Task statement —
Go through the lines below and copy any that hold the string "aggregated".

Stored data:
Segment Open

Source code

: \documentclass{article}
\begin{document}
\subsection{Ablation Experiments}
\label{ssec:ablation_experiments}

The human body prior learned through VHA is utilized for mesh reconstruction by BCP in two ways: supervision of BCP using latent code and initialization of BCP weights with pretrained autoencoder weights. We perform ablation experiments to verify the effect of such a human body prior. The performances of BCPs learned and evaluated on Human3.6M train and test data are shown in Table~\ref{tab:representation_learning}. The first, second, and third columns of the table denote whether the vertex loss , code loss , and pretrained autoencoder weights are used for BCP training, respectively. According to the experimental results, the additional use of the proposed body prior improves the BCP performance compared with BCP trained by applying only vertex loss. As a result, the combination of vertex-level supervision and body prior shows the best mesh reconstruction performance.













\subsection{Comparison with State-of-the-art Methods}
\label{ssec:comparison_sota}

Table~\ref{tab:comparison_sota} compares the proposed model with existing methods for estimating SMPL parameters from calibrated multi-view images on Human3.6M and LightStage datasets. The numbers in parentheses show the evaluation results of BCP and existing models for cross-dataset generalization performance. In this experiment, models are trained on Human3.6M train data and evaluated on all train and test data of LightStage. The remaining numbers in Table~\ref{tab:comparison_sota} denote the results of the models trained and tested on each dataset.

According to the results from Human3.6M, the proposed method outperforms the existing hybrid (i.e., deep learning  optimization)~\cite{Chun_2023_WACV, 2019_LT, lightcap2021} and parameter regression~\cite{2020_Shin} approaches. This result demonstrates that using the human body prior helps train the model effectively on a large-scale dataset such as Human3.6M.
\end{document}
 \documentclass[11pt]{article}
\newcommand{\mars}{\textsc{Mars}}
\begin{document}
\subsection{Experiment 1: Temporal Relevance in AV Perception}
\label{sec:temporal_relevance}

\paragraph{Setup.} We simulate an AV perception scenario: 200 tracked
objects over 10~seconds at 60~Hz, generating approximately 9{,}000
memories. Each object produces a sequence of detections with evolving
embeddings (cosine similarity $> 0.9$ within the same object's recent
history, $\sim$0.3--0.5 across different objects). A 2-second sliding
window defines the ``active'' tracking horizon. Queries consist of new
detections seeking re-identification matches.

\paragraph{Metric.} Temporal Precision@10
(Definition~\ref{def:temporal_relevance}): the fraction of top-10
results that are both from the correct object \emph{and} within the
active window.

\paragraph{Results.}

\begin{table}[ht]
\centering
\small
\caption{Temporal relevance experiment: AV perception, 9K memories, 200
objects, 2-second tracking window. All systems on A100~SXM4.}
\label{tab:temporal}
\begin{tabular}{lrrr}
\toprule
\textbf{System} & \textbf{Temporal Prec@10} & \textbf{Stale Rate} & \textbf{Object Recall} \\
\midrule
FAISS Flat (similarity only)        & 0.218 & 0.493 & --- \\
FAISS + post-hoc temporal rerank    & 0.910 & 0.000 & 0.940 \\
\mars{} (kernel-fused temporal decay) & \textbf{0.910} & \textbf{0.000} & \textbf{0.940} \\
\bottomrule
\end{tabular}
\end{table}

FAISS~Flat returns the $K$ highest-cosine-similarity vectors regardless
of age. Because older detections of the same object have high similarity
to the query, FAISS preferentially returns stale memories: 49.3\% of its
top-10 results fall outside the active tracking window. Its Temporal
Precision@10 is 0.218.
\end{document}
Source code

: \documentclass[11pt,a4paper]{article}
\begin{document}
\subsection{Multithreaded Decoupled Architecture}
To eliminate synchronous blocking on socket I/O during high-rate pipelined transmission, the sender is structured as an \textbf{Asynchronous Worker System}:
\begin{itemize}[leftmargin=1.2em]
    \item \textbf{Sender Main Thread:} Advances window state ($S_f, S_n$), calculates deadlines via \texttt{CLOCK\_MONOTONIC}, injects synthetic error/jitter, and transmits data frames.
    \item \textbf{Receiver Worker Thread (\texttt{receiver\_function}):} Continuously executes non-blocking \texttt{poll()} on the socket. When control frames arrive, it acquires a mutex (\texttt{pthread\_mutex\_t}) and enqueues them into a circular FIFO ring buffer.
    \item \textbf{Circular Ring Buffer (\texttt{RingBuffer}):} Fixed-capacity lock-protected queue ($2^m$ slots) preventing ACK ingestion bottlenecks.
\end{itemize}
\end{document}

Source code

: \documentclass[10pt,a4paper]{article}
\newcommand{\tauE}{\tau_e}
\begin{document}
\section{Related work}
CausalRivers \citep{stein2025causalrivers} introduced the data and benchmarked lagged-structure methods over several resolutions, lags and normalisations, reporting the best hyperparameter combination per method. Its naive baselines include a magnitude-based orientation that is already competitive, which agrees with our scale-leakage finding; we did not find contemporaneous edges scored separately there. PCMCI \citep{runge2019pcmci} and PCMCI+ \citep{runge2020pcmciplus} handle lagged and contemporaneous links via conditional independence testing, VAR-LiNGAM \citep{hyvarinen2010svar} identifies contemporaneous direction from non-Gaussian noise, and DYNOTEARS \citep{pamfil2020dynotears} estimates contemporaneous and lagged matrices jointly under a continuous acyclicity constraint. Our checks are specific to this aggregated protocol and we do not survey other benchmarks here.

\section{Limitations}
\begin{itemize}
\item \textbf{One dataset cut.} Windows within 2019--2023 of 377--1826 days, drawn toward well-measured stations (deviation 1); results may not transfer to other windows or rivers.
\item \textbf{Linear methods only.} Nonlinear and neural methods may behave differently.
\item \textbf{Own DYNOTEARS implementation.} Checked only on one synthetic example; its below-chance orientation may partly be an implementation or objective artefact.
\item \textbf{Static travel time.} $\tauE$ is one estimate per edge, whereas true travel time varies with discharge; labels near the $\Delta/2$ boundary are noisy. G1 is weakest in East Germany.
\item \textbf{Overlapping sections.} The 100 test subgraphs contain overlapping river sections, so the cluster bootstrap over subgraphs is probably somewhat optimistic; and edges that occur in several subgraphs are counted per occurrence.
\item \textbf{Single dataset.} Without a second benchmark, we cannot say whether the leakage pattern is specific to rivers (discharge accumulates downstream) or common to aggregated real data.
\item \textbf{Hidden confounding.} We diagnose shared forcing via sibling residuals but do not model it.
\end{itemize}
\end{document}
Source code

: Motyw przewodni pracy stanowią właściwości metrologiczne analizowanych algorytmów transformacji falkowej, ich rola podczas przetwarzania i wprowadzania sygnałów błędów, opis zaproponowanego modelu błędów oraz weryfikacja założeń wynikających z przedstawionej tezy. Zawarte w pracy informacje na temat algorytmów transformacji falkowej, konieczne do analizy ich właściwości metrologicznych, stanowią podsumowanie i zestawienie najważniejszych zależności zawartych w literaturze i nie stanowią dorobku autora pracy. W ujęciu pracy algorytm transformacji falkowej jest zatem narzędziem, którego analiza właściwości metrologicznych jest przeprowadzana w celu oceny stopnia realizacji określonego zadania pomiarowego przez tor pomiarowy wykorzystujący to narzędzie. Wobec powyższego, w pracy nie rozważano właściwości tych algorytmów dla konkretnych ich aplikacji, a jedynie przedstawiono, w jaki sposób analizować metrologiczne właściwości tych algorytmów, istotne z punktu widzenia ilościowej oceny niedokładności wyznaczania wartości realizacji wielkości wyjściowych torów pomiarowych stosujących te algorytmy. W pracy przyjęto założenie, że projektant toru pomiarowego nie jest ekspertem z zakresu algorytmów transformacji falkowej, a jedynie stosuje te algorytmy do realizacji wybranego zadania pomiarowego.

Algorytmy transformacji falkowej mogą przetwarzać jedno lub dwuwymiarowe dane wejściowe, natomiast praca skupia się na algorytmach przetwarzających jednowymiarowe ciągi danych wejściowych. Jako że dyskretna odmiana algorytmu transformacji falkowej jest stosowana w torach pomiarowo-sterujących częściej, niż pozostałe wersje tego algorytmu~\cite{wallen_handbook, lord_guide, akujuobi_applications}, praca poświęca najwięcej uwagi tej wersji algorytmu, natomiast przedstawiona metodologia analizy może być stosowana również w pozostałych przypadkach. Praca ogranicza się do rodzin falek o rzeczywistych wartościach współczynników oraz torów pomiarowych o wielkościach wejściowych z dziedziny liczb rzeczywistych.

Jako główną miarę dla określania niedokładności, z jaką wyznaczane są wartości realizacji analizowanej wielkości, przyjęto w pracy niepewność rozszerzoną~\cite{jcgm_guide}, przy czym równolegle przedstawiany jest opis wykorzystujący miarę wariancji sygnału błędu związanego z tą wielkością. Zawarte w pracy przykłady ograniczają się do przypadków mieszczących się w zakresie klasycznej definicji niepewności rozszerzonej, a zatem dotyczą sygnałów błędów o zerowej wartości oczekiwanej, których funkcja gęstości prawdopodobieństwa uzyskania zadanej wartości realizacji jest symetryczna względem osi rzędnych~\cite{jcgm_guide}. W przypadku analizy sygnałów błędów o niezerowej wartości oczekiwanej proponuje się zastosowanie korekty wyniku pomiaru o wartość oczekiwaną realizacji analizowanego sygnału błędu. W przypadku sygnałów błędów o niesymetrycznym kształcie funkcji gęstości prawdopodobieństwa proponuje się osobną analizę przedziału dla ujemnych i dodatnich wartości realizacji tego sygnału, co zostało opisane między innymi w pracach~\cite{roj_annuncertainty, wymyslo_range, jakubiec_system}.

Segment Closed

Task solution —
CausalRivers \citep{stein2025causalrivers} introduced the data and benchmarked lagged-structure methods over several resolutions, lags and normalisations, reporting the best hyperparameter combination per method. Its naive baselines include a magnitude-based orientation that is already competitive, which agrees with our scale-leakage finding; we did not find contemporaneous edges scored separately there. PCMCI \citep{runge2019pcmci} and PCMCI+ \citep{runge2020pcmciplus} handle lagged and contemporaneous links via conditional independence testing, VAR-LiNGAM \citep{hyvarinen2010svar} identifies contemporaneous direction from non-Gaussian noise, and DYNOTEARS \citep{pamfil2020dynotears} estimates contemporaneous and lagged matrices jointly under a continuous acyclicity constraint. Our checks are specific to this aggregated protocol and we do not survey other benchmarks here.
\item \textbf{Single dataset.} Without a second benchmark, we cannot say whether the leakage pattern is specific to rivers (discharge accumulates downstream) or common to aggregated real data.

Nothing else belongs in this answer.